Though the origin of naming rights may be debated, certainly a watershed moment in their development was the 1972-73 naming rights agreement between Rich Products, a Buffalo food manufacturer, and Erie County which enabled the former to put its name on a new football stadium in Orchard Park, New York, the home of the National Football League’s Buffalo Bills. The agreement called for Rich Foods to pay $1.5 million over 25 years in exchange for signage at the stadium and a commercial association with the franchise.
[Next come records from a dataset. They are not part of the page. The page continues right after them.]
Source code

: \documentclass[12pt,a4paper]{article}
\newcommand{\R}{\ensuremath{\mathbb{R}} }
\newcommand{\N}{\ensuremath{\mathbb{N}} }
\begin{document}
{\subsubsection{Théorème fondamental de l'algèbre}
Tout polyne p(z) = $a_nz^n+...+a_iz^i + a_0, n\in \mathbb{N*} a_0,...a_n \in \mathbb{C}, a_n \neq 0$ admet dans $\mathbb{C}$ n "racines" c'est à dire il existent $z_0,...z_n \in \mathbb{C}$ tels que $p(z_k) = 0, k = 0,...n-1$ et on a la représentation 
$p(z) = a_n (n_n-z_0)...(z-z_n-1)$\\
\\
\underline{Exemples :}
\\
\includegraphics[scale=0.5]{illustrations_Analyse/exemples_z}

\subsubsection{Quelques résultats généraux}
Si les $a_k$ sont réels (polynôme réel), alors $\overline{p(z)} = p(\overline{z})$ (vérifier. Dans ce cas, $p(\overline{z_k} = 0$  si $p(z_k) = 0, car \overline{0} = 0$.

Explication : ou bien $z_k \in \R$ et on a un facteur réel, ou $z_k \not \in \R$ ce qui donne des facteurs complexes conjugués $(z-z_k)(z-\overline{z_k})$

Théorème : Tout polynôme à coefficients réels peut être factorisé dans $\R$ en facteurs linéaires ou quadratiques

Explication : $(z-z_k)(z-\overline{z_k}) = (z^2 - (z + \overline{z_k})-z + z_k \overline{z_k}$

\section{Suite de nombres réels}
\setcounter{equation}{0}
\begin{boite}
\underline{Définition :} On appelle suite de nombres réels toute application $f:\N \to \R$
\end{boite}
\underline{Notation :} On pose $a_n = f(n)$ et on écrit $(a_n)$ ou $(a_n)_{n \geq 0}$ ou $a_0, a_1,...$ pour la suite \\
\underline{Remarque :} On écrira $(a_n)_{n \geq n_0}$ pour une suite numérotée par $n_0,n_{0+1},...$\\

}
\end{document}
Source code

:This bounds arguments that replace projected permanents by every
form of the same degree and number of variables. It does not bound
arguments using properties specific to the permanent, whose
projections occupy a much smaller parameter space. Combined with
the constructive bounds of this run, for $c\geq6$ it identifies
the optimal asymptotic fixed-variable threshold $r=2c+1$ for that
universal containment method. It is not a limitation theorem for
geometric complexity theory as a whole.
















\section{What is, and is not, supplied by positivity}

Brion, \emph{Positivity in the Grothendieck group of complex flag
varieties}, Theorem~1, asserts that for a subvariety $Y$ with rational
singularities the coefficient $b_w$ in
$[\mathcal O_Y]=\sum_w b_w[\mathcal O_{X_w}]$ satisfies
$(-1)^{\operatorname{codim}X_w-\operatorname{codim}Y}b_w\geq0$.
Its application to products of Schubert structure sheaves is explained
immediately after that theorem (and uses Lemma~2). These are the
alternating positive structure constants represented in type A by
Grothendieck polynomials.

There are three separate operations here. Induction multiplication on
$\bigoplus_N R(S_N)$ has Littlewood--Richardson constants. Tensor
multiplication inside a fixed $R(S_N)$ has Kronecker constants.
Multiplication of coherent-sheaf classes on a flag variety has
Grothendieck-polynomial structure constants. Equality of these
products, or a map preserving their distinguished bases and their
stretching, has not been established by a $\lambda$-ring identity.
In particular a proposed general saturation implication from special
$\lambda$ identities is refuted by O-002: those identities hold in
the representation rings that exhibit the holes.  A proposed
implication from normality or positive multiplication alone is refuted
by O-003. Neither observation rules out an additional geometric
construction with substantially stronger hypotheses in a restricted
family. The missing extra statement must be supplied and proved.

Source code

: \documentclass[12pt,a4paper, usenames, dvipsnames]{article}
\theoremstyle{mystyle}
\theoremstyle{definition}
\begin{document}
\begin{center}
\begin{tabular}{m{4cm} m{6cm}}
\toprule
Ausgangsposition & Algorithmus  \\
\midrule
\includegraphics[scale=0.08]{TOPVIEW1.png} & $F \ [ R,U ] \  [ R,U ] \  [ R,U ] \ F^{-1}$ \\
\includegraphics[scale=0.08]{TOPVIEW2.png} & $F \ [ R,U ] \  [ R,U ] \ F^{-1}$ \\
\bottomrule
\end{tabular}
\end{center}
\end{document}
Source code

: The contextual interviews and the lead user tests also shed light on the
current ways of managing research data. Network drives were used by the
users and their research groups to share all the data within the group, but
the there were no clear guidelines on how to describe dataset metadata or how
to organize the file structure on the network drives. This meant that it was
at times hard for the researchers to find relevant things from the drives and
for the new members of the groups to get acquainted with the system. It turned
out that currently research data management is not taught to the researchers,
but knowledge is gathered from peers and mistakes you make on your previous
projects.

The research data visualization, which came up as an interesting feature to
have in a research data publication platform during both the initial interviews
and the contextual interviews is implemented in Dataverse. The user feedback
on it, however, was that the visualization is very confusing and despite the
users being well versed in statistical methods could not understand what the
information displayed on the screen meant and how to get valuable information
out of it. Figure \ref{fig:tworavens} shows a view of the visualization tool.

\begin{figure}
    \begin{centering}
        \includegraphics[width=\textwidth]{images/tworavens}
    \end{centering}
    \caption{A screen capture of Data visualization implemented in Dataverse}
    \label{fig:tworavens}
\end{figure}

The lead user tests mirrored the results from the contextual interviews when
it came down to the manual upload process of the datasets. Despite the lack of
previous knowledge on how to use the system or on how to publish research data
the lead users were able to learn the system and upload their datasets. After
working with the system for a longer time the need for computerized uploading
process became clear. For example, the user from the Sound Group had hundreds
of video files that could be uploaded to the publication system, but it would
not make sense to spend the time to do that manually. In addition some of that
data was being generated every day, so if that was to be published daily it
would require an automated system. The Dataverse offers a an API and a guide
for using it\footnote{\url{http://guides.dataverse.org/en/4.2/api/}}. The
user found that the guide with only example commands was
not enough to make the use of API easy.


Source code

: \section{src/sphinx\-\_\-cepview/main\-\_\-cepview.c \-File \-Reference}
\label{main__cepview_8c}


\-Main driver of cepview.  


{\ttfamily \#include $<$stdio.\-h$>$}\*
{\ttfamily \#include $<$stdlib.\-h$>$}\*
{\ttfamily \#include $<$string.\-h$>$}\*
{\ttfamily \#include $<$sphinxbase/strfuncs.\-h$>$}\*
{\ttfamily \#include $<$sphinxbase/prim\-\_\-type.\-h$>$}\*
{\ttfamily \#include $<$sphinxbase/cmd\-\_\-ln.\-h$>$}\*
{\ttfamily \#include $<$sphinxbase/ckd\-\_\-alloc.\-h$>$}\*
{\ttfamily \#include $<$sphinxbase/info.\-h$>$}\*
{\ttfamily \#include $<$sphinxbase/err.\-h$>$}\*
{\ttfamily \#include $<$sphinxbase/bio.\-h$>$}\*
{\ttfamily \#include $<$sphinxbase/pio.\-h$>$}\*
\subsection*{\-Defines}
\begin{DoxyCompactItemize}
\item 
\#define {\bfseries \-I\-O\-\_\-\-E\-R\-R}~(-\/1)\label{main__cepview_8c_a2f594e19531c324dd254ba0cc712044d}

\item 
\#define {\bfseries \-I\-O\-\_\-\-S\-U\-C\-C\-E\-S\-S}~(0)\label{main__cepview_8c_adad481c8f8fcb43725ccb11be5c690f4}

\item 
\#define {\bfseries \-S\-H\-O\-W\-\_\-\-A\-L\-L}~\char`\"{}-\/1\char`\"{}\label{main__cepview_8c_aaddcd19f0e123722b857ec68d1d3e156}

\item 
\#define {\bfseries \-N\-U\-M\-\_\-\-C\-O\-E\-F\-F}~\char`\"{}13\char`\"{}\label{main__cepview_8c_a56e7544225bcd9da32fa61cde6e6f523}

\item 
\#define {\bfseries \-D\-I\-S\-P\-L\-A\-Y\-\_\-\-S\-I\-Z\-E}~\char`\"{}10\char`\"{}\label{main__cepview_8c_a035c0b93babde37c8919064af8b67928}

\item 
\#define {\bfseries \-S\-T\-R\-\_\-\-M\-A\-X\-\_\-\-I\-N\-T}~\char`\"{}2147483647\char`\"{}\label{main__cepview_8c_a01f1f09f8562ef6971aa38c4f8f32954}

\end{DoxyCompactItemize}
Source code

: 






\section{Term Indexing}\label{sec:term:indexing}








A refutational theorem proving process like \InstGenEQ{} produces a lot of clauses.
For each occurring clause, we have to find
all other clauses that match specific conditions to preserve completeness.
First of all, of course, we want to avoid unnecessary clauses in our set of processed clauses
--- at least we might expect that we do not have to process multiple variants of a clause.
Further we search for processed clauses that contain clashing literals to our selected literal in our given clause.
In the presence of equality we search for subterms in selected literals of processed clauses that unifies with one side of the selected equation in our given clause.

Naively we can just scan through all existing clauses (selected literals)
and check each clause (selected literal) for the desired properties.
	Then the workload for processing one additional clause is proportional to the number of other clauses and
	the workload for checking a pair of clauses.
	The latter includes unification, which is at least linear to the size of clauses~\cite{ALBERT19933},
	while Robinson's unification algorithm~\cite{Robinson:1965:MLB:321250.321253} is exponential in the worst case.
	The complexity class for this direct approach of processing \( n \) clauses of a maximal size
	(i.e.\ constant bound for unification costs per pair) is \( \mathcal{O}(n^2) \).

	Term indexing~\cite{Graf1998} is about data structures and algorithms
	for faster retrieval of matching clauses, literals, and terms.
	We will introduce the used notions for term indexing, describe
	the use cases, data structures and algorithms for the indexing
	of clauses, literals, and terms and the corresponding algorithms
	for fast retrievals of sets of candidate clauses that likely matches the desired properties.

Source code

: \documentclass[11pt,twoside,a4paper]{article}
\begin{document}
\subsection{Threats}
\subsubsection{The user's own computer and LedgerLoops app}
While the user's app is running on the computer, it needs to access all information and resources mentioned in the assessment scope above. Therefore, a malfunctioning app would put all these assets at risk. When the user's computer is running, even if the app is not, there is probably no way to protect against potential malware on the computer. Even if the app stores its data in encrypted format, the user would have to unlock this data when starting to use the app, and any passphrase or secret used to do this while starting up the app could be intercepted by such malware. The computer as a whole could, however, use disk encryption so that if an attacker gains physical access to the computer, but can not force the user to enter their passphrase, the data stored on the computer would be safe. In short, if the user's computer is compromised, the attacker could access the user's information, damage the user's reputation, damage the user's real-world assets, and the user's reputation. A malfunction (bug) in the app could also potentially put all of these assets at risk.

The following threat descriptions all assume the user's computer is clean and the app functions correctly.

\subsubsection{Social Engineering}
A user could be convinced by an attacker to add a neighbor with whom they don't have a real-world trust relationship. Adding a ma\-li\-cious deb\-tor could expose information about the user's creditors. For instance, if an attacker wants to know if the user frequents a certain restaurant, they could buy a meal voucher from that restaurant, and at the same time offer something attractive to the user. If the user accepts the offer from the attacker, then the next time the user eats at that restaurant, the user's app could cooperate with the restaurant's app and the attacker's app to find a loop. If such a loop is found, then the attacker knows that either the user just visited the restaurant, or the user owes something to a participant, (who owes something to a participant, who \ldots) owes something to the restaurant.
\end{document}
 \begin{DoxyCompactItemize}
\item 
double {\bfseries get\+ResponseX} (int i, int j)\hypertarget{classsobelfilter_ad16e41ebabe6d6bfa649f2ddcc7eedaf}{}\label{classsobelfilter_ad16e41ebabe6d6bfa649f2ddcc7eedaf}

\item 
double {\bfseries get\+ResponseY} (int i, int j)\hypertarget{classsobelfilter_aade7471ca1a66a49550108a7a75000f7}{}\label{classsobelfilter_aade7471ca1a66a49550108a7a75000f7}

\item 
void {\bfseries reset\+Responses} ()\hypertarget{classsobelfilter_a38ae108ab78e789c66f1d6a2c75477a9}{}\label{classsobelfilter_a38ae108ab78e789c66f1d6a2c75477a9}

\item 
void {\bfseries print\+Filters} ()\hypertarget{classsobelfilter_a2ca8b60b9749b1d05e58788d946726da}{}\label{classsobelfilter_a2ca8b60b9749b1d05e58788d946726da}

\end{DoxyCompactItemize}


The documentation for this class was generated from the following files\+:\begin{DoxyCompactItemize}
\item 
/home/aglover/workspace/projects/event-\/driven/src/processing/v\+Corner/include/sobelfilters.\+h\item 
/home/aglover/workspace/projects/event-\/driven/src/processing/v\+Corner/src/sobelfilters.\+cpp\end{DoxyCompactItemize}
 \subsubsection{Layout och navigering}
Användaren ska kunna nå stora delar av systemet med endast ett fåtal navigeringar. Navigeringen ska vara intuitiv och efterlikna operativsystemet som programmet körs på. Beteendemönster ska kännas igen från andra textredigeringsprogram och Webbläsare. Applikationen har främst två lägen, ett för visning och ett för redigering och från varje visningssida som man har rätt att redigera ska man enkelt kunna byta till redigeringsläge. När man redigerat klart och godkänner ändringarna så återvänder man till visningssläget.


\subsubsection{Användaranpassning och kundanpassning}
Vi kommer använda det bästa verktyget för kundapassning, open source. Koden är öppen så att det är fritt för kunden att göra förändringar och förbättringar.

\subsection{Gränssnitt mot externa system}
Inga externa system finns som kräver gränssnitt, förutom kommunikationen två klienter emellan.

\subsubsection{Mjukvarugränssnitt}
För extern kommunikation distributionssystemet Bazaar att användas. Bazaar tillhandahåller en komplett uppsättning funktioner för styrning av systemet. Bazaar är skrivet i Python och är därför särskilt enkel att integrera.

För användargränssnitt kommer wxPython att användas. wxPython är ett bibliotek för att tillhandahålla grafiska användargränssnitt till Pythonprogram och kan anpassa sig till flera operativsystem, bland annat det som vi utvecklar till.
The naming rights phenomenon continued in northern New York when Carrier Corporation, a maker of heating, ventilation, and air-conditioning equipment and refrigeration systems, concluded an agreement with Syracuse University in 1979 to name the school’s new athletic facility. Then, in 1986, Pilot Air Freight purchased the naming rights from the City of Buffalo for the new stadium that housed the Buffalo Bisons, a minor league baseball team.

About this same time, California-based Arco Oil bought the naming rights to the new arena in Sacramento that would be home (Arco Arena) for the Sacramento Kings of the National Basketball Association. In 1988, Great Western Bank became the first company to re-name a facility, theForum in Los Angeles, which was then the home court of the Los Angeles Lakers.

Interest in naming rights really began to gain steam in the 1990's when a slew of professional facilities, starting with the Target Center in Minneapolis (home of the NBA Minnesota Timberwolves), hastened to adopt corporate monikers. Not surprisingly, the fees associated with these sponsorship's also increased—in some cases dramatically.

In the last 15 years, the corporate interest in naming rights has shown no signs of letting up. Based on the latest public information, there are now 113 naming rights agreements currently in place for major league facilities in North America alone, and more than half of them have been done in the last decade. In addition, there are scores of naming rights deals for minor league and collegiate facilities, convention centers, amphitheaters, theaters, even high school stadiums.